• [Given data]:
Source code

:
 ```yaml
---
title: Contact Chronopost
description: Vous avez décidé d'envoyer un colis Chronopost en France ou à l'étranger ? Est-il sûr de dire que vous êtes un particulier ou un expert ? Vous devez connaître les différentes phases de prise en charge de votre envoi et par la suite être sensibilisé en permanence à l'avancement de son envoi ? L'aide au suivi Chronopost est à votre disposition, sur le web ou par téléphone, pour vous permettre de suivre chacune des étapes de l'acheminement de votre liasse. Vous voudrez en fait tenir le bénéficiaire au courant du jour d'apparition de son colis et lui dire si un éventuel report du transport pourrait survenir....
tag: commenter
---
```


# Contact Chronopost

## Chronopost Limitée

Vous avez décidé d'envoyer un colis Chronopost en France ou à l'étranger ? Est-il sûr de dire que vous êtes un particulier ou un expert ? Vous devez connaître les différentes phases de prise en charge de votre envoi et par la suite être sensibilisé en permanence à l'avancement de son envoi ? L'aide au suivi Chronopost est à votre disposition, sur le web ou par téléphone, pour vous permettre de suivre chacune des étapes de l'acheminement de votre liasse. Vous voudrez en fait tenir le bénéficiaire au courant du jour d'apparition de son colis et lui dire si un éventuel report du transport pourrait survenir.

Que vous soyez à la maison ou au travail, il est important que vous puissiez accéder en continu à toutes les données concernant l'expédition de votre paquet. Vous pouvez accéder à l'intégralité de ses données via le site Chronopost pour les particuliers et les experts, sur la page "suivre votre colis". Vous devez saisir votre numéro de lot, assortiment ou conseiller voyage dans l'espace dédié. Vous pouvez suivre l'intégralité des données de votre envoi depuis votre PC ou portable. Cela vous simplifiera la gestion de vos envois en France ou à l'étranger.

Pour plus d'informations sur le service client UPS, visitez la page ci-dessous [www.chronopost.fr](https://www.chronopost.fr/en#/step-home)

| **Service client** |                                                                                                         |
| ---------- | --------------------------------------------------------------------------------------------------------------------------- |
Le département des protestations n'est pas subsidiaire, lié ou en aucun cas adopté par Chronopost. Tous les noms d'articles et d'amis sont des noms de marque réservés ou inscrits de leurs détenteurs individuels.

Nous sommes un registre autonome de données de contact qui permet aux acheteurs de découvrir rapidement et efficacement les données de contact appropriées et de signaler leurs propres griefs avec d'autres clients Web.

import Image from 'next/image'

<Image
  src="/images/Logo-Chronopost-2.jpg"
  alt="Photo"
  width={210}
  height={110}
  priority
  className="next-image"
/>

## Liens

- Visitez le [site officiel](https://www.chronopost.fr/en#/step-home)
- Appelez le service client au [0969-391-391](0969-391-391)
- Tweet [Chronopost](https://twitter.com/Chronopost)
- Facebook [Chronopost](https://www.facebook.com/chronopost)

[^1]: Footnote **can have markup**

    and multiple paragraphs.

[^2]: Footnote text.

• [Task description]:
The entries shown above should be copied out word for word.

• [Answer space]:
Source code

:
 ```yaml
---
title: Contact Chronopost
description: Vous avez décidé d'envoyer un colis Chronopost en France ou à l'étranger ? Est-il sûr de dire que vous êtes un particulier ou un expert ? Vous devez connaître les différentes phases de prise en charge de votre envoi et par la suite être sensibilisé en permanence à l'avancement de son envoi ? L'aide au suivi Chronopost est à votre disposition, sur le web ou par téléphone, pour vous permettre de suivre chacune des étapes de l'acheminement de votre liasse. Vous voudrez en fait tenir le bénéficiaire au courant du jour d'apparition de son colis et lui dire si un éventuel report du transport pourrait survenir....
tag: commenter
---
```


# Contact Chronopost

## Chronopost Limitée

Vous avez décidé d'envoyer un colis Chronopost en France ou à l'étranger ? Est-il sûr de dire que vous êtes un particulier ou un expert ? Vous devez connaître les différentes phases de prise en charge de votre envoi et par la suite être sensibilisé en permanence à l'avancement de son envoi ? L'aide au suivi Chronopost est à votre disposition, sur le web ou par téléphone, pour vous permettre de suivre chacune des étapes de l'acheminement de votre liasse. Vous voudrez en fait tenir le bénéficiaire au courant du jour d'apparition de son colis et lui dire si un éventuel report du transport pourrait survenir.

Que vous soyez à la maison ou au travail, il est important que vous puissiez accéder en continu à toutes les données concernant l'expédition de votre paquet. Vous pouvez accéder à l'intégralité de ses données via le site Chronopost pour les particuliers et les experts, sur la page "suivre votre colis". Vous devez saisir votre numéro de lot, assortiment ou conseiller voyage dans l'espace dédié. Vous pouvez suivre l'intégralité des données de votre envoi depuis votre PC ou portable. Cela vous simplifiera la gestion de vos envois en France ou à l'étranger.

Pour plus d'informations sur le service client UPS, visitez la page ci-dessous [www.chronopost.fr](https://www.chronopost.fr/en#/step-home)

| **Service client** |                                                                                                         |
| ---------- | --------------------------------------------------------------------------------------------------------------------------- |
Le département des protestations n'est pas subsidiaire, lié ou en aucun cas adopté par Chronopost. Tous les noms d'articles et d'amis sont des noms de marque réservés ou inscrits de leurs détenteurs individuels.

Nous sommes un registre autonome de données de contact qui permet aux acheteurs de découvrir rapidement et efficacement les données de contact appropriées et de signaler leurs propres griefs avec d'autres clients Web.

import Image from 'next/image'

<Image
  src="/images/Logo-Chronopost-2.jpg"
  alt="Photo"
  width={210}
  height={110}
  priority
  className="next-image"
/>

## Liens

- Visitez le [site officiel](https://www.chronopost.fr/en#/step-home)
- Appelez le service client au [0969-391-391](0969-391-391)
- Tweet [Chronopost](https://twitter.com/Chronopost)
- Facebook [Chronopost](https://www.facebook.com/chronopost)

[^1]: Footnote **can have markup**

    and multiple paragraphs.

[^2]: Footnote text.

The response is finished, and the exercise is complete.